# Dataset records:
━━━━━━━━━━━━━━━━━━━━━━━━━━━━━━

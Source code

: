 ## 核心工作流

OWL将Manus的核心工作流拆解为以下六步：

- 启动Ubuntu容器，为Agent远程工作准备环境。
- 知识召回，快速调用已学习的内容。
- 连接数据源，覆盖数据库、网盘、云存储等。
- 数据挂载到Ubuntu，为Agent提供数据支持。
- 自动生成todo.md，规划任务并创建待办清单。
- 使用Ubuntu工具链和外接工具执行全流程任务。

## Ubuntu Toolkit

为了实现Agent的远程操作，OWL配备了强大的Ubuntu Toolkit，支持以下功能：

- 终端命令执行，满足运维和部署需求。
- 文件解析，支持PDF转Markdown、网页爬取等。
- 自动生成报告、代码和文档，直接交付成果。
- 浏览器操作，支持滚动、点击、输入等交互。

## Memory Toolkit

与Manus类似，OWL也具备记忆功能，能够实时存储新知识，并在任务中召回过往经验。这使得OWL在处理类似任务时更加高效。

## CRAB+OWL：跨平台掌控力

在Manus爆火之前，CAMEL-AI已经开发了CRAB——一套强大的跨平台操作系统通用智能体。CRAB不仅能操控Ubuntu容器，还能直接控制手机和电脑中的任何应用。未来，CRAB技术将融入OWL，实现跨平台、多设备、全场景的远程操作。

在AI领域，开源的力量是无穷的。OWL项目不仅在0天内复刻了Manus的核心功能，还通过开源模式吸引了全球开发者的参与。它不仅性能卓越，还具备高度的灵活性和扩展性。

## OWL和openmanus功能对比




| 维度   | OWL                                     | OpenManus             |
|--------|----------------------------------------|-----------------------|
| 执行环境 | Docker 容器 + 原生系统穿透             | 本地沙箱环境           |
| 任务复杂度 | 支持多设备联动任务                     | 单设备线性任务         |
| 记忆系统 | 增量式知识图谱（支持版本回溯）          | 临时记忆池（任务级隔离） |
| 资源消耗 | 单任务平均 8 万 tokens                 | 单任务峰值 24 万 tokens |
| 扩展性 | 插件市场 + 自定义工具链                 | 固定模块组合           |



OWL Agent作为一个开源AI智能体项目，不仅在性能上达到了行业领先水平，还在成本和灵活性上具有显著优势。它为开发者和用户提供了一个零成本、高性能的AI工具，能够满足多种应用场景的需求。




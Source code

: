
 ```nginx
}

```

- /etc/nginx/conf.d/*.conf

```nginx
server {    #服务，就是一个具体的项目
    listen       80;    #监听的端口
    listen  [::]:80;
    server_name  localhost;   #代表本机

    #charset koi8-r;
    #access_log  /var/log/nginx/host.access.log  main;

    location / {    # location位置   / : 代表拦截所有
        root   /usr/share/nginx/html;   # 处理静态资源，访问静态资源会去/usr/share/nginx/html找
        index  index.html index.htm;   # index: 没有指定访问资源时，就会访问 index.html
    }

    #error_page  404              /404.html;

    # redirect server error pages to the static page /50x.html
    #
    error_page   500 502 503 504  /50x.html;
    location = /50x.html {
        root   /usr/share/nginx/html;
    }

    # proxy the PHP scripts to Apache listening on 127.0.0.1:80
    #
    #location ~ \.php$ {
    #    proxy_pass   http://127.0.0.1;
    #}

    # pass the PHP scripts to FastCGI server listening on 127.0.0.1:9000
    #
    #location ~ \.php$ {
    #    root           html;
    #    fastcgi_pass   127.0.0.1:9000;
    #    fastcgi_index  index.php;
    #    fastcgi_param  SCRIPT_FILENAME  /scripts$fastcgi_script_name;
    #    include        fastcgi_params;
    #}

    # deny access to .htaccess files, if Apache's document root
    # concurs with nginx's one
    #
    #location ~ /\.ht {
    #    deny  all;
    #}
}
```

━━━━━━━━━━━━━━━━━━━━━━━━━━━━━━

# Task directions:
Reproduce all the entries above. Match them exactly.

# Solution:
Source code

: ## 核心工作流

OWL将Manus的核心工作流拆解为以下六步：

- 启动Ubuntu容器，为Agent远程工作准备环境。
- 知识召回，快速调用已学习的内容。
- 连接数据源，覆盖数据库、网盘、云存储等。
- 数据挂载到Ubuntu，为Agent提供数据支持。
- 自动生成todo.md，规划任务并创建待办清单。
- 使用Ubuntu工具链和外接工具执行全流程任务。

## Ubuntu Toolkit

为了实现Agent的远程操作，OWL配备了强大的Ubuntu Toolkit，支持以下功能：

- 终端命令执行，满足运维和部署需求。
- 文件解析，支持PDF转Markdown、网页爬取等。
- 自动生成报告、代码和文档，直接交付成果。
- 浏览器操作，支持滚动、点击、输入等交互。

## Memory Toolkit

与Manus类似，OWL也具备记忆功能，能够实时存储新知识，并在任务中召回过往经验。这使得OWL在处理类似任务时更加高效。

## CRAB+OWL：跨平台掌控力

在Manus爆火之前，CAMEL-AI已经开发了CRAB——一套强大的跨平台操作系统通用智能体。CRAB不仅能操控Ubuntu容器，还能直接控制手机和电脑中的任何应用。未来，CRAB技术将融入OWL，实现跨平台、多设备、全场景的远程操作。

在AI领域，开源的力量是无穷的。OWL项目不仅在0天内复刻了Manus的核心功能，还通过开源模式吸引了全球开发者的参与。它不仅性能卓越，还具备高度的灵活性和扩展性。

## OWL和openmanus功能对比




| 维度   | OWL                                     | OpenManus             |
|--------|----------------------------------------|-----------------------|
| 执行环境 | Docker 容器 + 原生系统穿透             | 本地沙箱环境           |
| 任务复杂度 | 支持多设备联动任务                     | 单设备线性任务         |
| 记忆系统 | 增量式知识图谱（支持版本回溯）          | 临时记忆池（任务级隔离） |
| 资源消耗 | 单任务平均 8 万 tokens                 | 单任务峰值 24 万 tokens |
| 扩展性 | 插件市场 + 自定义工具链                 | 固定模块组合           |



OWL Agent作为一个开源AI智能体项目，不仅在性能上达到了行业领先水平，还在成本和灵活性上具有显著优势。它为开发者和用户提供了一个零成本、高性能的AI工具，能够满足多种应用场景的需求。




Source code

:
 ```nginx
}

```

- /etc/nginx/conf.d/*.conf

```nginx
server {    #服务，就是一个具体的项目
    listen       80;    #监听的端口
    listen  [::]:80;
    server_name  localhost;   #代表本机

    #charset koi8-r;
    #access_log  /var/log/nginx/host.access.log  main;

    location / {    # location位置   / : 代表拦截所有
        root   /usr/share/nginx/html;   # 处理静态资源，访问静态资源会去/usr/share/nginx/html找
        index  index.html index.htm;   # index: 没有指定访问资源时，就会访问 index.html
    }

    #error_page  404              /404.html;

    # redirect server error pages to the static page /50x.html
    #
    error_page   500 502 503 504  /50x.html;
    location = /50x.html {
        root   /usr/share/nginx/html;
    }

    # proxy the PHP scripts to Apache listening on 127.0.0.1:80
    #
    #location ~ \.php$ {
    #    proxy_pass   http://127.0.0.1;
    #}

    # pass the PHP scripts to FastCGI server listening on 127.0.0.1:9000
    #
    #location ~ \.php$ {
    #    root           html;
    #    fastcgi_pass   127.0.0.1:9000;
    #    fastcgi_index  index.php;
    #    fastcgi_param  SCRIPT_FILENAME  /scripts$fastcgi_script_name;
    #    include        fastcgi_params;
    #}

    # deny access to .htaccess files, if Apache's document root
    # concurs with nginx's one
    #
    #location ~ /\.ht {
    #    deny  all;
    #}
}
```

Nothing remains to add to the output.